Surgical Site Infections
Incision and drainage is primary treatment; antibiotics are adjunctive:
- For trunk/extremity (away from axilla/perineum): Cephalexin 500 mg every 6 hours orally or cefazolin 0.5-1 g IV every 8 hours 1
- For axilla/perineum (anaerobic risk): Metronidazole 500 mg every 8 hours PLUS ciprofloxacin 400 mg IV every 12 hours or levofloxacin 750 mg daily 1
- For intestinal/GU surgery: Piperacillin-tazobactam 3.375 g every 6 hours or ertapenem 1 g daily 1
Systemic antibiotics are indicated only when erythema extends >5 cm from wound edge or systemic signs present 1
Duration of Therapy
- Uncomplicated cellulitis: 5-7 days (can extend to 10 days if slow response) 1
- Pyomyositis: 2-3 weeks 1
- Necrotizing infections: Continue until no further debridement needed, clinically improved, and afebrile for 48-72 hours 1
- Bite wounds with preemptive therapy: 3-5 days 1
Key Clinical Pitfalls
Do not use vancomycin alone for necrotizing infections—the polymicrobial nature requires gram-negative and anaerobic coverage 1.

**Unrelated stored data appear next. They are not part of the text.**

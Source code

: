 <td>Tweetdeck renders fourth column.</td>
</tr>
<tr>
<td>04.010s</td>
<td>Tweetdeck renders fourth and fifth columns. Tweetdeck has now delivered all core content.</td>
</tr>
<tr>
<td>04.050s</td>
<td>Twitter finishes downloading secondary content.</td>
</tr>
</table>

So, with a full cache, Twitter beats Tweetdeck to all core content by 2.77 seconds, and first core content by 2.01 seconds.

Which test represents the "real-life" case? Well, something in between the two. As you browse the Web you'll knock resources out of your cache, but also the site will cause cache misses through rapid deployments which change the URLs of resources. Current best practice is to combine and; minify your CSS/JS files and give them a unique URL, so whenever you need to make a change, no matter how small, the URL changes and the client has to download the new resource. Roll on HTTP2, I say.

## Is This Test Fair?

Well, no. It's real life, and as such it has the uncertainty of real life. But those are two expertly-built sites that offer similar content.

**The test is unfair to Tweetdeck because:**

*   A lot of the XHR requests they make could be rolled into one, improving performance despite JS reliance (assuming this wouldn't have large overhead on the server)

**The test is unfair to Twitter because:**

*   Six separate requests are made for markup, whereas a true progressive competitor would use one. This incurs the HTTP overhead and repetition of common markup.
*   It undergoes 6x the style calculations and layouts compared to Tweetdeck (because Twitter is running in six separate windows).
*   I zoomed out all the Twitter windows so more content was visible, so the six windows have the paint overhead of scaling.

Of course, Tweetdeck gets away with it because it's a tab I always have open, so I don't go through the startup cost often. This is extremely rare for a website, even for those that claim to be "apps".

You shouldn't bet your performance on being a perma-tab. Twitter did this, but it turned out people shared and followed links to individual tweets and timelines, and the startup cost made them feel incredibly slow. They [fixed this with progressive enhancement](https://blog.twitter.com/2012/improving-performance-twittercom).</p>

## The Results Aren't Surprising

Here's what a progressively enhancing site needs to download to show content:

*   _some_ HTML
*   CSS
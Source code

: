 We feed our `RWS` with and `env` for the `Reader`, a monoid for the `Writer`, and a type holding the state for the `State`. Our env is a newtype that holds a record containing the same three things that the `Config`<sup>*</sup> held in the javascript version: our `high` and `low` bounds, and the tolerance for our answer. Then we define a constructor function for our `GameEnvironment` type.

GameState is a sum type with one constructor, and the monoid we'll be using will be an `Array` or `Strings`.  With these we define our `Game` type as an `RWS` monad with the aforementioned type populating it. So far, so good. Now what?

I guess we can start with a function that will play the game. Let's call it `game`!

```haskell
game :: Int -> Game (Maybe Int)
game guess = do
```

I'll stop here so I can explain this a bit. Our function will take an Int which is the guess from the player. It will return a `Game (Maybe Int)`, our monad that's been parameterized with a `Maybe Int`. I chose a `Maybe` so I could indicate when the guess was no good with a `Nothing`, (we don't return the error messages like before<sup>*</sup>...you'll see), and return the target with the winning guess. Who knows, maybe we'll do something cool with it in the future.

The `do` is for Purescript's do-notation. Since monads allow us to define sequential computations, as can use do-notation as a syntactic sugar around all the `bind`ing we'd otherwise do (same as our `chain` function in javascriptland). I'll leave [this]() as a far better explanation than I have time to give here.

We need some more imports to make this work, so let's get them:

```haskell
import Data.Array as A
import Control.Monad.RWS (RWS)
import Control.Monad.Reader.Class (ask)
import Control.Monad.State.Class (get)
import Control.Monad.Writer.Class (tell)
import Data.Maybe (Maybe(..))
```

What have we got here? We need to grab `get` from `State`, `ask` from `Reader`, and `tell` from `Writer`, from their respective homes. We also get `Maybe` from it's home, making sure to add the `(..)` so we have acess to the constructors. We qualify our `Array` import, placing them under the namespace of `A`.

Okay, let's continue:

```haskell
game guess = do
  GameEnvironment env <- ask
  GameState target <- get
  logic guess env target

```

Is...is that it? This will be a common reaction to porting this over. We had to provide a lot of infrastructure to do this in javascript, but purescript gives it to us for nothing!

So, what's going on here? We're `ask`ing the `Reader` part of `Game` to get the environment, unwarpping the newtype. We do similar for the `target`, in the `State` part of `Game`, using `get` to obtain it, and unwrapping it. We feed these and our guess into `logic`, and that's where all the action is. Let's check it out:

Do not use first-generation cephalosporins for bite wounds—they miss critical pathogens like Pasteurella and anaerobes 1.
Do not delay surgical consultation for suspected necrotizing fasciitis—antibiotics are adjunctive to urgent surgical debridement 1.
Consider local MRSA prevalence—in areas with high community-acquired MRSA rates, empiric coverage may be warranted even for moderate cellulitis 1, 4.